Serving homeless people with hope, one shower at a time

"Every homeless person has a story," says Jason Winter, right, founder of Hope Thru Soap.

Story highlights

  • Hope Thru Soap is a mobile unit that provides free showers to homeless people
  • "Something as small as a shower gives them hope," says Hope Thru Soap's founder

(CNN)Every weekend, Jason Winter hooks his shiny aluminum 12-foot long trailer to the back of his SUV and heads to metro Atlanta, where he provides homeless people with a sanitary and private space to bathe. The unit is furnished with a shower, a toilet, hot water, heat and air conditioning, but more importantly, it comes equipped with hope.

Throughout his life, the 41-year-old account manager has come across men and women in poverty-stricken areas covered in grime, lacking basic human needs like clean water and clothing.
    "If I saw a homeless person in the street I would always try to have some kind of interaction with them," he said. "No one asks to be homeless, so if I could help them in any way, I did."
    In 2016, Winter's fervor to help turned into a free-service program called "Hope Thru Soap." It offers an alternative to homeless shelters' jam-packed lavatories. His nonprofit, with a healthy social media following, has a simple mission: to offer "showers and love to those in need."
    The mobile unit comes with a shower, a toilet, hot water, heat and air conditioning.
    One "Hope Thru Soap" user, Nathan, lost his home recently and found the mobile unit while walking through a park. He hadn't showered in three days.
    "I am really feeling refreshed and I thank God for [Jason] for bringing this shower to us," he said in a Facebook post. "So much dirt came off of me."
    "Something as small as a shower gives them hope," said Winter. "When you're clean you're less likely to want to sleep under a bridge. A shower might make them want to get out and find work."
    Free baths require a water supply and toiletries.
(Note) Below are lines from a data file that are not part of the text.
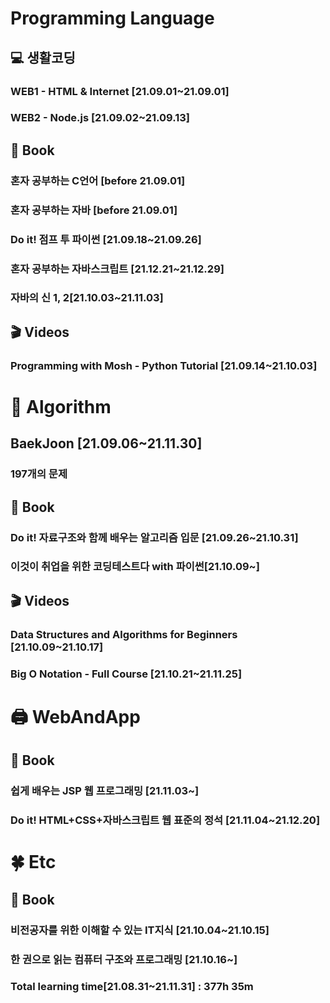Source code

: <h1>
    Programming Language
</h1>
<h2>💻 생활코딩</h2>

<h3>WEB1 - HTML & Internet [21.09.01~21.09.01]</h3>

<h3>WEB2 - Node.js [21.09.02~21.09.13]</h3>

<h2>📕 Book</h2>

<h3>혼자 공부하는 C언어 [before 21.09.01]</h3>
<h3>혼자 공부하는 자바 [before 21.09.01]</h3>
<h3>Do it! 점프 투 파이썬 [21.09.18~21.09.26]</h3>
<h3>혼자 공부하는 자바스크립트 [21.12.21~21.12.29]</h3>

### 자바의 신 1, 2[21.10.03~21.11.03]

<h2>🎬 Videos</h2>

<h3>Programming with Mosh - Python Tutorial [21.09.14~21.10.03]</h3>

<h1>🔎 Algorithm</h1>

<h2>BaekJoon [21.09.06~21.11.30]</h2>

<h3>197개의 문제</h3>

<h2>📕 Book</h2>

<h3>Do it! 자료구조와 함께 배우는 알고리즘 입문 [21.09.26~21.10.31]</h3>

### 이것이 취업을 위한 코딩테스트다 with 파이썬[21.10.09~]

<h2>🎬 Videos</h2>

<h3>Data Structures and Algorithms for Beginners [21.10.09~21.10.17]</h3>

<h3>Big O Notation - Full Course [21.10.21~21.11.25]</h3>

<h1>🖨 WebAndApp</h1>

<h2>📕 Book</h2>

<h3>쉽게 배우는 JSP 웹 프로그래밍 [21.11.03~]</h3>

<h3>Do it! HTML+CSS+자바스크립트 웹 표준의 정석 [21.11.04~21.12.20]</h3>

# 🍀 Etc

<h2>📕 Book</h2>

### 비전공자를 위한 이해할 수 있는 IT지식 [21.10.04~21.10.15]

<h3>한 권으로 읽는 컴퓨터 구조와 프로그래밍 [21.10.16~]</h3>

<h3>Total learning time[21.08.31~21.11.31] : 377h 35m</h3>

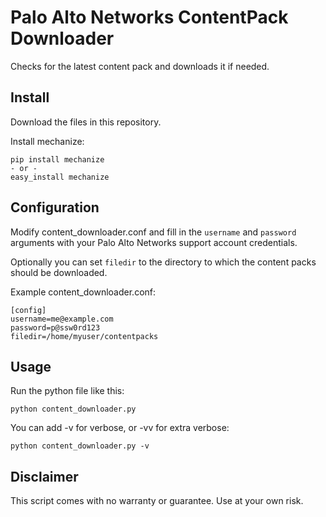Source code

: Palo Alto Networks ContentPack Downloader
=========================================

Checks for the latest content pack and downloads it if needed.

Install
-------

Download the files in this repository.

Install mechanize:

    pip install mechanize
    - or -
    easy_install mechanize

Configuration
-------------

Modify content_downloader.conf and fill in the ``username`` and
``password`` arguments with your Palo Alto Networks support
account credentials.

Optionally you can set ``filedir`` to the directory to which the
content packs should be downloaded.

Example content_downloader.conf:

    [config]
    username=me@example.com
    password=p@ssw0rd123
    filedir=/home/myuser/contentpacks

Usage
-----

Run the python file like this:

    python content_downloader.py

You can add -v for verbose, or -vv for extra verbose:

    python content_downloader.py -v

Disclaimer
----------

This script comes with no warranty or guarantee. Use at your own risk.
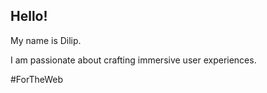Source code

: ## Hello!

My name is Dilip.

I am passionate about crafting immersive user experiences.

#ForTheWeb
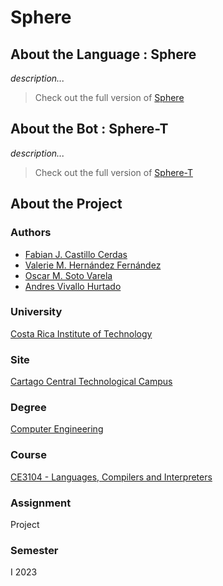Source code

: # Sphere

## About the Language : Sphere

_description..._

> Check out the full version of [Sphere](https://github.com/valeriehernandez-7/Sphere/tree/main/sphere)


## About the Bot : Sphere-T

_description..._

> Check out the full version of [Sphere-T](https://github.com/valeriehernandez-7/Sphere/tree/main/sphere-t)


## About the Project

### Authors
- [Fabian J. Castillo Cerdas](https://github.com/FabianCC26)
- [Valerie M. Hernández Fernández](https://github.com/valeriehernandez-7)
- [Oscar M. Soto Varela](https://github.com/CAMANEM)
- [Andres Vivallo Hurtado](https://github.com/Vivallo04)

### University
[Costa Rica Institute of Technology](https://www.tec.ac.cr/)

### Site
[Cartago Central Technological Campus](https://www.tec.ac.cr/ubicaciones/campus-tecnologico-central-cartago)

### Degree
[Computer Engineering](https://www.tec.ac.cr/en/carreras/licentiates-degree-computer-engineering)

### Course
[CE3104 - Languages, Compilers and Interpreters](https://www.tec.ac.cr/planes-estudio/licenciatura-ingenieria-computadores)

### Assignment
Project

### Semester
I 2023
Until now, Winter has scraped funds out of his own pocket to pay for it.
    He is trying to raise $10,000 for supplies and a fire hydrant meter, which would allow him unlimited water from any hydrant in the city.
    "It's a great feeling to help these people but I don't do it for myself," said Winter. "I do it for the folks that can't speak for themselves and don't really have hope left. We bring them hope."